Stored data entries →
________________________________________

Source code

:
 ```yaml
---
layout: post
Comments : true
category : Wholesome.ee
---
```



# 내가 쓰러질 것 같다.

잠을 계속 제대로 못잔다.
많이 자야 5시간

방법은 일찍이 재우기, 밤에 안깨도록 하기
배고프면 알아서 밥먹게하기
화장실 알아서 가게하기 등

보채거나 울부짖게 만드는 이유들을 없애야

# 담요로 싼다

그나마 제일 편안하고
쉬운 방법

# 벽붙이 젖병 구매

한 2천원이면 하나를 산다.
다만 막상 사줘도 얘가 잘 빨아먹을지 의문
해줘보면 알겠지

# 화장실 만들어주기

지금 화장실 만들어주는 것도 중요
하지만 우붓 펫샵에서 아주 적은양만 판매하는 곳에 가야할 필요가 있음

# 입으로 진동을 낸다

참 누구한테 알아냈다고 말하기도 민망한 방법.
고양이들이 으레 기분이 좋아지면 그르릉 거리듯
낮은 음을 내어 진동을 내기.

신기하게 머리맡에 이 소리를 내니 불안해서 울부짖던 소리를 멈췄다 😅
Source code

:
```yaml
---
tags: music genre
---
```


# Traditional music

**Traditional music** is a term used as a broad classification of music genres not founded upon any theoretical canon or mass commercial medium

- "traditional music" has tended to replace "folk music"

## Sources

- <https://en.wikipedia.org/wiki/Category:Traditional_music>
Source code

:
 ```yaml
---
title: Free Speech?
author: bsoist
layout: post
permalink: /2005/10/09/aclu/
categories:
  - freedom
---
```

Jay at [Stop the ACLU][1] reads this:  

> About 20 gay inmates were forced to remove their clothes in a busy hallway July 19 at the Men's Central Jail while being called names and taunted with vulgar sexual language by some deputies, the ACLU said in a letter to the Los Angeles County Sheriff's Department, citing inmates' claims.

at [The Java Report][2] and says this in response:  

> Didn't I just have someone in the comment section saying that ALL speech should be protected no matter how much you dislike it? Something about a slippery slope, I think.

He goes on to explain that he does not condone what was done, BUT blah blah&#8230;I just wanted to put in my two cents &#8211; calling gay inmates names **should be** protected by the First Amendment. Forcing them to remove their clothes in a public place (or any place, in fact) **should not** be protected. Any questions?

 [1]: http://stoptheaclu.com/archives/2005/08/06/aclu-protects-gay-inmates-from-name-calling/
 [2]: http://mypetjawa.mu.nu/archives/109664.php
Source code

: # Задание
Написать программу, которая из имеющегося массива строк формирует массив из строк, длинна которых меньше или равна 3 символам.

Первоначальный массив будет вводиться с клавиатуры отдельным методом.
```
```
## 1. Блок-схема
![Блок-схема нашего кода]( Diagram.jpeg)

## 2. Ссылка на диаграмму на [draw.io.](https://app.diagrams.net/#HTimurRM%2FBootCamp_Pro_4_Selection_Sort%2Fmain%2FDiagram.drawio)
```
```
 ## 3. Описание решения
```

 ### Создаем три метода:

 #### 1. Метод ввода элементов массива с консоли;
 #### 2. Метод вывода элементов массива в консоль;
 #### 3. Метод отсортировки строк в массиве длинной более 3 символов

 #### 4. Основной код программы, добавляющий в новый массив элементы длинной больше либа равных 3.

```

________________________________________

The answer must restate each entry word for word.

Source code

:
 ```yaml
---
layout: post
Comments : true
category : Wholesome.ee
---
```



# 내가 쓰러질 것 같다.

잠을 계속 제대로 못잔다.
많이 자야 5시간

방법은 일찍이 재우기, 밤에 안깨도록 하기
배고프면 알아서 밥먹게하기
화장실 알아서 가게하기 등

보채거나 울부짖게 만드는 이유들을 없애야

# 담요로 싼다

그나마 제일 편안하고
쉬운 방법

# 벽붙이 젖병 구매

한 2천원이면 하나를 산다.
다만 막상 사줘도 얘가 잘 빨아먹을지 의문
해줘보면 알겠지

# 화장실 만들어주기

지금 화장실 만들어주는 것도 중요
하지만 우붓 펫샵에서 아주 적은양만 판매하는 곳에 가야할 필요가 있음

# 입으로 진동을 낸다

참 누구한테 알아냈다고 말하기도 민망한 방법.
고양이들이 으레 기분이 좋아지면 그르릉 거리듯
낮은 음을 내어 진동을 내기.

신기하게 머리맡에 이 소리를 내니 불안해서 울부짖던 소리를 멈췄다 😅
Source code

:
```yaml
---
tags: music genre
---
```


# Traditional music

**Traditional music** is a term used as a broad classification of music genres not founded upon any theoretical canon or mass commercial medium

- "traditional music" has tended to replace "folk music"

## Sources

- <https://en.wikipedia.org/wiki/Category:Traditional_music>
Source code

:
 ```yaml
---
title: Free Speech?
author: bsoist
layout: post
permalink: /2005/10/09/aclu/
categories:
  - freedom
---
```

Jay at [Stop the ACLU][1] reads this:  

> About 20 gay inmates were forced to remove their clothes in a busy hallway July 19 at the Men's Central Jail while being called names and taunted with vulgar sexual language by some deputies, the ACLU said in a letter to the Los Angeles County Sheriff's Department, citing inmates' claims.

at [The Java Report][2] and says this in response:  

> Didn't I just have someone in the comment section saying that ALL speech should be protected no matter how much you dislike it? Something about a slippery slope, I think.

He goes on to explain that he does not condone what was done, BUT blah blah&#8230;I just wanted to put in my two cents &#8211; calling gay inmates names **should be** protected by the First Amendment. Forcing them to remove their clothes in a public place (or any place, in fact) **should not** be protected. Any questions?

 [1]: http://stoptheaclu.com/archives/2005/08/06/aclu-protects-gay-inmates-from-name-calling/
 [2]: http://mypetjawa.mu.nu/archives/109664.php
Source code

: # Задание
Написать программу, которая из имеющегося массива строк формирует массив из строк, длинна которых меньше или равна 3 символам.

Первоначальный массив будет вводиться с клавиатуры отдельным методом.
```
```
## 1. Блок-схема
![Блок-схема нашего кода]( Diagram.jpeg)

## 2. Ссылка на диаграмму на [draw.io.](https://app.diagrams.net/#HTimurRM%2FBootCamp_Pro_4_Selection_Sort%2Fmain%2FDiagram.drawio)
```
```
 ## 3. Описание решения
```

 ### Создаем три метода:

 #### 1. Метод ввода элементов массива с консоли;
 #### 2. Метод вывода элементов массива в консоль;
 #### 3. Метод отсортировки строк в массиве длинной более 3 символов

 #### 4. Основной код программы, добавляющий в новый массив элементы длинной больше либа равных 3.

```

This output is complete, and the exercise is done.